This isn't about time management. It's about reality management. It's about having the courage to admit that most of what fills your days is meaningless motion dressed up as meaningful work.
The mathematics of this are brutal in their simplicity. Five hours of breakthrough work will transform your business more than fifty hours of busy work. But we choose the fifty hours because they feel safer. Because they let us tell ourselves we're working hard. Because they don't require us to risk anything real.
We're living in an epidemic of performative productivity. We've convinced ourselves that being overwhelmed is the price of ambition, that exhaustion proves our dedication, that if we're not busy every moment we're somehow not serious about success.
It's all lies.
The truth is that most of what you do doesn't matter. Not in the way you think it does. You're hiding from the work that actually counts behind an endless mountain of work that simply doesn't - and perhaps you already know this, even if you're not quite ready to admit it yet. That thing you keep putting off, the project that makes your stomach flip, the conversation you're avoiding, the offer you're nervous to launch? That's your breakthrough work. And it's been waiting for you.
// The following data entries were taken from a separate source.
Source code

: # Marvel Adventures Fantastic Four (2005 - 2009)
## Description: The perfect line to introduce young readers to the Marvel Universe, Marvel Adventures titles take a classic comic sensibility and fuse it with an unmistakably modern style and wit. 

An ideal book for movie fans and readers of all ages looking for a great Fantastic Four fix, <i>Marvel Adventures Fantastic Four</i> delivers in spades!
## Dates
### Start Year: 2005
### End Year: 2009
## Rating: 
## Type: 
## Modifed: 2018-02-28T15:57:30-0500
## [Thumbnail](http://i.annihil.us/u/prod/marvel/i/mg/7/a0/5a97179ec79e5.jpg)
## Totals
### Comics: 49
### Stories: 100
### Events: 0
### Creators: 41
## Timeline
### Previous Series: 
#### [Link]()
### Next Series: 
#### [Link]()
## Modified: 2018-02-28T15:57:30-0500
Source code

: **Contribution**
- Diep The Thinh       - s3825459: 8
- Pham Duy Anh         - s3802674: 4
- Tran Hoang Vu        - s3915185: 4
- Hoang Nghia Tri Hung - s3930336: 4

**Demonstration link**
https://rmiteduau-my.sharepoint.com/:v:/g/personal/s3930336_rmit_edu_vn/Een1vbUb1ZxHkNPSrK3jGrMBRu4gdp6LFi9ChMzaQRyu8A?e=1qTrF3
Those five to ten hours you claim you don't have? They're already there, hiding in plain sight within your week, disguised as necessary work. The question is whether you're brave enough to see them for what they really are, and redirect them toward what actually matters.
What if this isn't a time management problem at all? What if it's something far more fundamental, a question of courage, of willingness, of whether you're ready to stop performing productivity and start practising actual transformation?
You don't build an extraordinary business by doing ordinary things more efficiently. You build it by finally making space for the extraordinary - even when everything in you wants to retreat into the busy work that feels productive but changes nothing.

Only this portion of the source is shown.